Turnbull’s recent statement that "The laws of mathematics are very commendable but the only law that applies in Australia is the law of Australia” has been lambasted worldwide as showing the Australian government’s ignorance about the functioning of the same encryption algorithms that are used to secure all manner of online communications – not to mention government secrets.

But EFF Australia senior global policy analyst Jeremy Malcolm, for one, has warned against writing off Turnbull’s statement just because of the “well-deserved mockery” that it has attracted. The mooted policy “would hurt ordinary citizens who rely on encryption to make sure that their conversations are secure and private from prying eyes,” Malcolm wrote in a recent blog.

Over time, however, network effects could create a problematic situation for privacy as “more and more app developers might fall under national laws that require them to compromise their encryption standards,” Malcolm wrote. Russia and the United Kingdom have already passed similar laws, he notes, and other countries are expected to follow as governments reassess privacy principles recently espoused in Australia’s recently-revised Privacy Act, upcoming Notifiable Data Breach scheme, or the European Union’s upcoming General Data Protection Regulation (GDPR).

The Australian government is unlikely to get much love from Apple – with which attorney-general George Brandis will soon meet to plead the government’s case.

Apple CEO Tim Cook has been among the loudest critics of government interference in consumer privacy, last year butting heads with the US government after the FBI requested Apple to unlock the iPhone of one of the San Bernardino shooters.

Cook’s public statement – that the FBI had asked Apple to make “the software equivalent of cancer” – doesn’t bode well for Brandis’ changes of convincing Apple to go along with the Australian government’s wishes any time soon. Nor does Apple’s four-star rating on the EFF scale: the company was passed in every EFF category except for support for Section 702 Reform.

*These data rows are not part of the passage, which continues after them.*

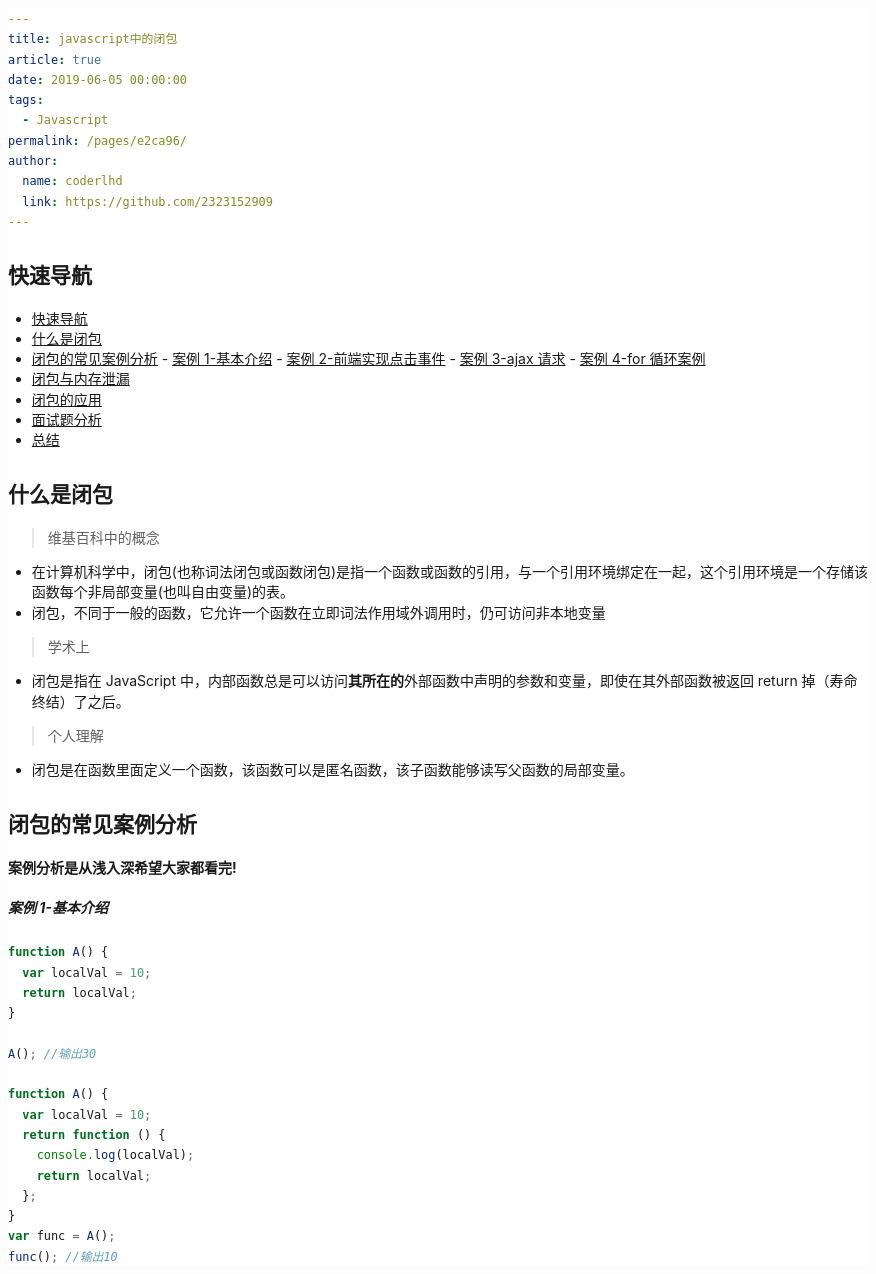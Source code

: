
 ```yaml
---
title: javascript中的闭包
article: true
date: 2019-06-05 00:00:00
tags:
  - Javascript
permalink: /pages/e2ca96/
author:
  name: coderlhd
  link: https://github.com/2323152909
---
```


## 快速导航

- [快速导航](#快速导航)
- [什么是闭包](#什么是闭包)
- [闭包的常见案例分析](#闭包的常见案例分析) - [案例 1-基本介绍](#案例1-基本介绍) - [案例 2-前端实现点击事件](#案例2-前端实现点击事件) - [案例 3-ajax 请求](#案例3-ajax请求) - [案例 4-for 循环案例](#案例4-for循环案例)
- [闭包与内存泄漏](#闭包与内存泄漏)
- [闭包的应用](#闭包的应用)
- [面试题分析](#面试题分析)
- [总结](#总结)

## 什么是闭包

> 维基百科中的概念

- 在计算机科学中，闭包(也称词法闭包或函数闭包)是指一个函数或函数的引用，与一个引用环境绑定在一起，这个引用环境是一个存储该函数每个非局部变量(也叫自由变量)的表。
- 闭包，不同于一般的函数，它允许一个函数在立即词法作用域外调用时，仍可访问非本地变量

> 学术上

- 闭包是指在 JavaScript 中，内部函数总是可以访问**其所在的**外部函数中声明的参数和变量，即使在其外部函数被返回 return 掉（寿命终结）了之后。

> 个人理解

- 闭包是在函数里面定义一个函数，该函数可以是匿名函数，该子函数能够读写父函数的局部变量。

## 闭包的常见案例分析

**案例分析是从浅入深希望大家都看完!**

##### 案例 1-基本介绍

```javascript
function A() {
  var localVal = 10;
  return localVal;
}

A(); //输出30

function A() {
  var localVal = 10;
  return function () {
    console.log(localVal);
    return localVal;
  };
}
var func = A();
func(); //输出10
```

Resistance to the Australian government proposal is coalescing as privacy advocates rail against what is being seen as an autocratic and largely unworkable proposal to decrypt communications in real time. A recent statement from the Greens said that Turnbull’s policy reveals a “Brandis-esque level of digital illiteracy across the entire government” and has been informed by Hollywood portrayals of hacking more than technical reality.

Turnbull has cited claims by the UK’s GCHQ that real-time decryption is possible, but so far industry consensus has failed to support this.

Breaking into encrypted messaging apps would also expose the current government to accusations of rank hypocrisy: Turnbull’s comments on Wickr came just months before his carefully-organised spill against then-prime minister Tony Abbott. More recently, recent revelations by Crikey suggested that Turnbull’s use of Wickr with Kevin Rudd – to discuss Rudd’s potential United Nations appointment – had seen the messages go missing.